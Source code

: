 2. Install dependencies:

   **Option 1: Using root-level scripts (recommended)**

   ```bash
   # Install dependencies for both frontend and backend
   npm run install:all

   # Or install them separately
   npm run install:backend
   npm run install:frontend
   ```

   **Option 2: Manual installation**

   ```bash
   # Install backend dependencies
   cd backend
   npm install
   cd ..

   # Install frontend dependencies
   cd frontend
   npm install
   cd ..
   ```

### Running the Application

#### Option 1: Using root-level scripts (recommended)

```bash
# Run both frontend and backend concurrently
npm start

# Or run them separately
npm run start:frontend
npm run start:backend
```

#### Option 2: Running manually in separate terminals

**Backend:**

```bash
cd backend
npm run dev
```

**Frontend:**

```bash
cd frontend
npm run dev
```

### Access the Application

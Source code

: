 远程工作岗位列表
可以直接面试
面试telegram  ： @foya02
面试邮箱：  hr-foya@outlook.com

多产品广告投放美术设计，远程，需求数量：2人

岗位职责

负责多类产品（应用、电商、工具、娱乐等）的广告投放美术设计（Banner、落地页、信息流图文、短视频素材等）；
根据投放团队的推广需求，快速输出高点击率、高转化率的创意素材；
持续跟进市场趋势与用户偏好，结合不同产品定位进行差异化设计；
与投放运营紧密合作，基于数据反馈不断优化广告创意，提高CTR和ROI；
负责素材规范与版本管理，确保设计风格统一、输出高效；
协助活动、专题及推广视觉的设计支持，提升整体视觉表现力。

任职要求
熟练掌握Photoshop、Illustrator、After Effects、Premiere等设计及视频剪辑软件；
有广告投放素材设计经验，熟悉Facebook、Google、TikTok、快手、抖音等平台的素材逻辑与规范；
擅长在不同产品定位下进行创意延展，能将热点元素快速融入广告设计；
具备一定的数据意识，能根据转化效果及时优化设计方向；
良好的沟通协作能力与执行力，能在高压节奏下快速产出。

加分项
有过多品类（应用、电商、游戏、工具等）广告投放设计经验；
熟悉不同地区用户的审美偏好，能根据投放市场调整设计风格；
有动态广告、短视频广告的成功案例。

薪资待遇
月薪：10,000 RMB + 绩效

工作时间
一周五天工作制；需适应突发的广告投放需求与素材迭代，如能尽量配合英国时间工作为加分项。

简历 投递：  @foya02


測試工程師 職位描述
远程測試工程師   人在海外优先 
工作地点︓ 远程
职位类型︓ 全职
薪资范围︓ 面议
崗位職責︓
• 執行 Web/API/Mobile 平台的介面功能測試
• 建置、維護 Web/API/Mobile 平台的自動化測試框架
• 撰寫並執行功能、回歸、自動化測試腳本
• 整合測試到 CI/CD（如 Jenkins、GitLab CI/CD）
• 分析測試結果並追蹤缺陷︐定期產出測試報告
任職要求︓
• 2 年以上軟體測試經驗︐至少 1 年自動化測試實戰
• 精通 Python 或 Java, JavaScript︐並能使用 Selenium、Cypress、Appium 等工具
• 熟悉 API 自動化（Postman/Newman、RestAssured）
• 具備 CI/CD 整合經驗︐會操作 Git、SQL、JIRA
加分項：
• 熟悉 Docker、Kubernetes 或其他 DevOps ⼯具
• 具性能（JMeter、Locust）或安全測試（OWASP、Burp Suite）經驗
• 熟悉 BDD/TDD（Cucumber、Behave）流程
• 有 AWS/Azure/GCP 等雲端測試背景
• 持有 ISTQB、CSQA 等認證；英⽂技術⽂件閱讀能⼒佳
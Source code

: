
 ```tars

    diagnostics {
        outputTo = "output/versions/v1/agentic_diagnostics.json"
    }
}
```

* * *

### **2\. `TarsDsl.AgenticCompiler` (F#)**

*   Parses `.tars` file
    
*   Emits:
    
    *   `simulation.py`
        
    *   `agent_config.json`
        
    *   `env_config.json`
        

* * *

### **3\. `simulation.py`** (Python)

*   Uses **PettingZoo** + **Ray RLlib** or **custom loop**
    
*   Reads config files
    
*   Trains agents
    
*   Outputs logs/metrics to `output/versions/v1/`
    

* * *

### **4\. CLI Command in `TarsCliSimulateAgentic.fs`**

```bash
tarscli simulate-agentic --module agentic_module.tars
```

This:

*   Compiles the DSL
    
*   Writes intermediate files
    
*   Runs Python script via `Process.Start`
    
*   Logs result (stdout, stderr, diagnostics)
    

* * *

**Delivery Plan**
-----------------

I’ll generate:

==============================

> [Try it] Nothing but a number should be given: the count of lines in the records that contain the word "them".

> [Solution to this task] 2